Work required → Report each line of the records below that holds the word "Gamingcirclejerk".

(Recorded data)
┌────────

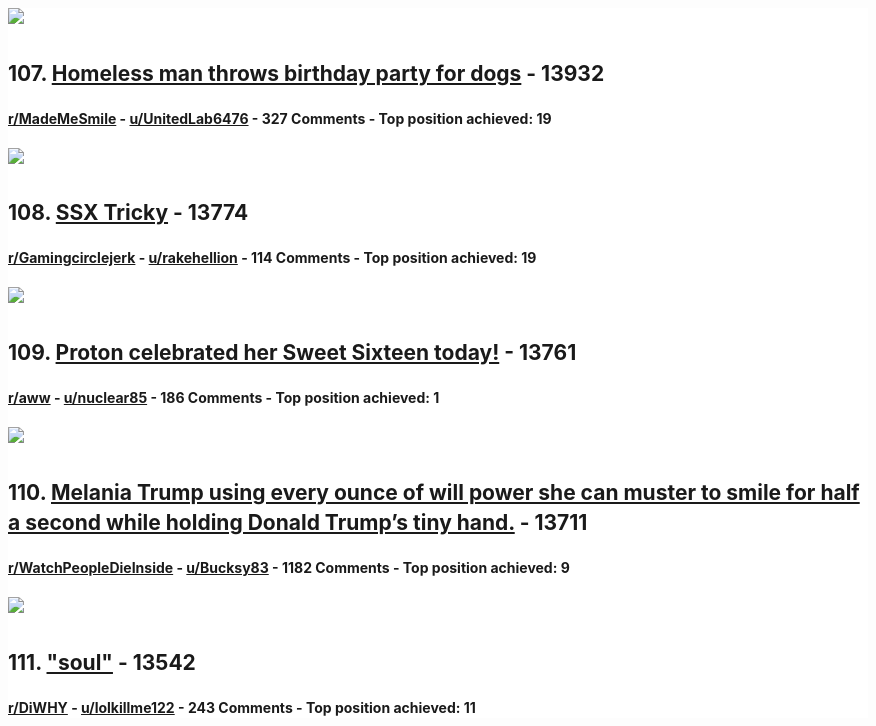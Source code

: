 <a href="https://www.reddit.com/gallery/100aryi"><img src="https://b.thumbs.redditmedia.com/qdCxSsz_ThW5lgEqOL9WNzG8Bp9P3tcyR9D8UNKUN9Y.jpg"></img></a>

## 107. [Homeless man throws birthday party for dogs](http://reddit.com/r/MadeMeSmile/comments/100rllx/homeless_man_throws_birthday_party_for_dogs/) - 13932
#### [r/MadeMeSmile](http://reddit.com/r/MadeMeSmile) - [u/UnitedLab6476](http://reddit.com/u/UnitedLab6476) - 327 Comments - Top position achieved: 19

<a href="https://v.redd.it/gvj8qx53kh9a1"><img src="https://b.thumbs.redditmedia.com/IoZ8s91-O5qjLnlorQE7EM_sAN-gCydWxDR-mJAznrg.jpg"></img></a>

## 108. [SSX Tricky](http://reddit.com/r/Gamingcirclejerk/comments/100ihh1/ssx_tricky/) - 13774
#### [r/Gamingcirclejerk](http://reddit.com/r/Gamingcirclejerk) - [u/rakehellion](http://reddit.com/u/rakehellion) - 114 Comments - Top position achieved: 19

<a href="https://i.redd.it/x0n1t6x3cf9a1.jpg"><img src="https://a.thumbs.redditmedia.com/3vRXTZ-SvFg11c-lmlrozj6NRQlT_-stQ6q_VNPjYJ0.jpg"></img></a>

## 109. [Proton celebrated her Sweet Sixteen today!](http://reddit.com/r/aww/comments/10108sv/proton_celebrated_her_sweet_sixteen_today/) - 13761
#### [r/aww](http://reddit.com/r/aww) - [u/nuclear85](http://reddit.com/u/nuclear85) - 186 Comments - Top position achieved: 1

<a href="https://i.redd.it/dkdtgyckwk9a1.jpg"><img src="https://b.thumbs.redditmedia.com/Snhwo4Hf3LCH3dD8Bw1GpltIETfDbnttYXs0qr3ZVbA.jpg"></img></a>

## 110. [Melania Trump using every ounce of will power she can muster to smile for half a second while holding Donald Trump’s tiny hand.](http://reddit.com/r/WatchPeopleDieInside/comments/100zdlx/melania_trump_using_every_ounce_of_will_power_she/) - 13711
#### [r/WatchPeopleDieInside](http://reddit.com/r/WatchPeopleDieInside) - [u/Bucksy83](http://reddit.com/u/Bucksy83) - 1182 Comments - Top position achieved: 9

<a href="https://v.redd.it/39v3da73pk9a1"><img src="https://b.thumbs.redditmedia.com/aJSn1m2dnUp6qMnOT5yvO9tkbsSkqtFf5vhMMEJMr5Q.jpg"></img></a>

## 111. ["soul"](http://reddit.com/r/DiWHY/comments/100ew59/soul/) - 13542
#### [r/DiWHY](http://reddit.com/r/DiWHY) - [u/lolkillme122](http://reddit.com/u/lolkillme122) - 243 Comments - Top position achieved: 11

└────────

Final answer →
## 108. [SSX Tricky](http://reddit.com/r/Gamingcirclejerk/comments/100ihh1/ssx_tricky/) - 13774
#### [r/Gamingcirclejerk](http://reddit.com/r/Gamingcirclejerk) - [u/rakehellion](http://reddit.com/u/rakehellion) - 114 Comments - Top position achieved: 19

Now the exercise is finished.